- Date: 6–12 November
- Edition: 3rd
- Surface: Hard (indoor)
- Location: Kobe, Japan

Champions

Singles
- Stéphane Robert

Doubles
- Ben McLachlan / Yasutaka Uchiyama
| Kobe Challenger |

= 2017 Kobe Challenger =

Tennis tournament

The 2017 Kobe Challenger was a professional tennis tournament played on indoor hard courts. It was the 3rd edition of the tournament which was part of the 2017 ATP Challenger Tour. It took place in Kobe, Japan between 6 and 12 November 2017.

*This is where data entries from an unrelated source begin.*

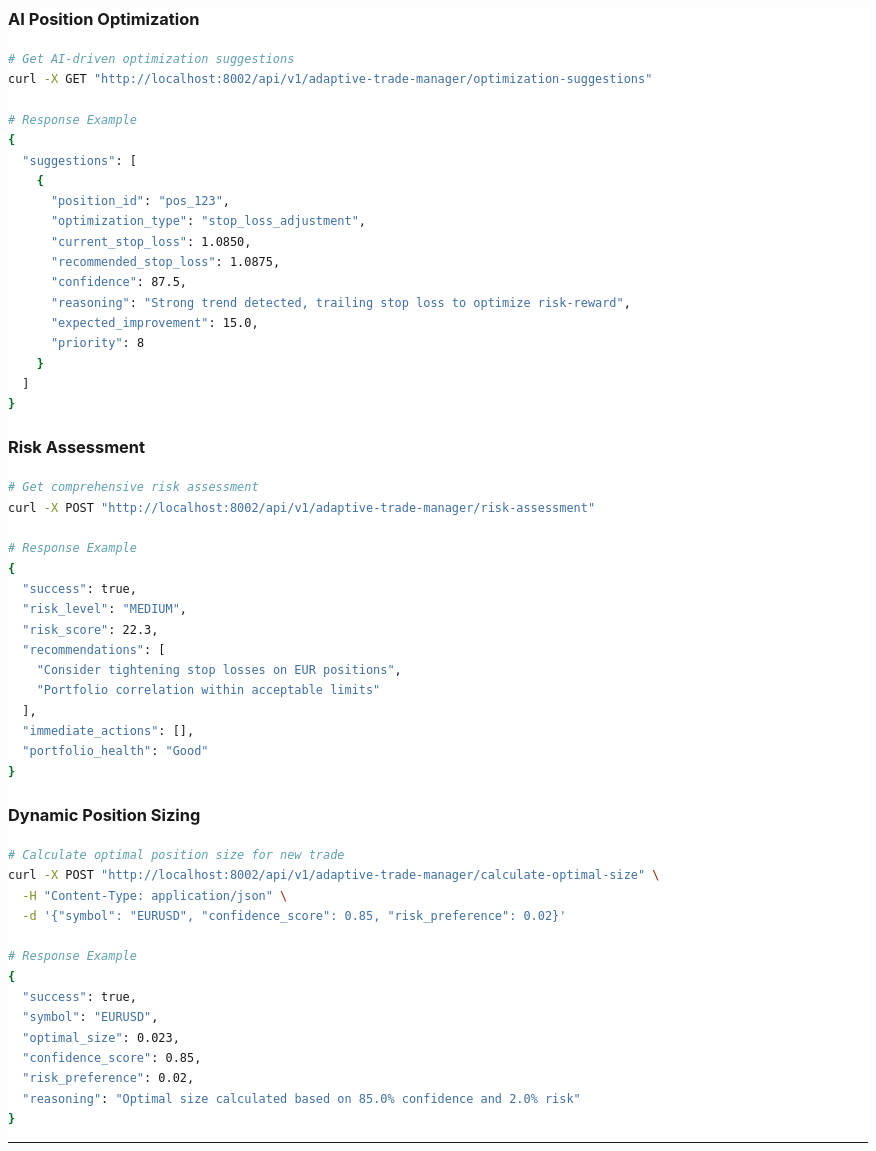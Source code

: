 ### **AI Position Optimization**
```bash
# Get AI-driven optimization suggestions
curl -X GET "http://localhost:8002/api/v1/adaptive-trade-manager/optimization-suggestions"

# Response Example
{
  "suggestions": [
    {
      "position_id": "pos_123",
      "optimization_type": "stop_loss_adjustment",
      "current_stop_loss": 1.0850,
      "recommended_stop_loss": 1.0875,
      "confidence": 87.5,
      "reasoning": "Strong trend detected, trailing stop loss to optimize risk-reward",
      "expected_improvement": 15.0,
      "priority": 8
    }
  ]
}
```

### **Risk Assessment**
```bash
# Get comprehensive risk assessment
curl -X POST "http://localhost:8002/api/v1/adaptive-trade-manager/risk-assessment"

# Response Example
{
  "success": true,
  "risk_level": "MEDIUM",
  "risk_score": 22.3,
  "recommendations": [
    "Consider tightening stop losses on EUR positions",
    "Portfolio correlation within acceptable limits"
  ],
  "immediate_actions": [],
  "portfolio_health": "Good"
}
```

### **Dynamic Position Sizing**
```bash
# Calculate optimal position size for new trade
curl -X POST "http://localhost:8002/api/v1/adaptive-trade-manager/calculate-optimal-size" \
  -H "Content-Type: application/json" \
  -d '{"symbol": "EURUSD", "confidence_score": 0.85, "risk_preference": 0.02}'

# Response Example
{
  "success": true,
  "symbol": "EURUSD",
  "optimal_size": 0.023,
  "confidence_score": 0.85,
  "risk_preference": 0.02,
  "reasoning": "Optimal size calculated based on 85.0% confidence and 2.0% risk"
}
```

---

==Singles main-draw entrants==
===Seeds===

| Country | Player | Rank^{1} | Seed |
|---|---|---|---|
| MDA | Radu Albot | 103 | 1 |
| JPN | Taro Daniel | 108 | 2 |
| AUS | Matthew Ebden | 117 | 3 |
| CAN | Peter Polansky | 128 | 4 |
| JPN | Tatsuma Ito | 147 | 5 |
| AUS | Akira Santillan | 148 | 6 |
| JPN | Go Soeda | 157 | 7 |
| AUS | John Millman | 188 | 8 |

- ^{1} Rankings are as of 30 October 2017.

===Other entrants===
The following players received wildcards into the singles main draw:
- JPN Yuya Kibi
- JPN Ken Onishi
- JPN Yuta Shimizu
- JPN Kaito Uesugi

The following player received entry into the singles main draw as a special exempt:
- POL Hubert Hurkacz

The following players received entry from the qualifying draw:
- JPN Sora Fukuda
- AUS Marinko Matosevic
- AUT Lucas Miedler
- JPN Yosuke Watanuki

==Champions==
===Singles===

- FRA Stéphane Robert def. FRA Calvin Hemery 7–6^{(7–1)}, 6–7^{(5–7)}, 6–1.

===Doubles===

- JPN Ben McLachlan / JPN Yasutaka Uchiyama def. IND Jeevan Nedunchezhiyan / INA Christopher Rungkat 4–6, 6–3, [10–8].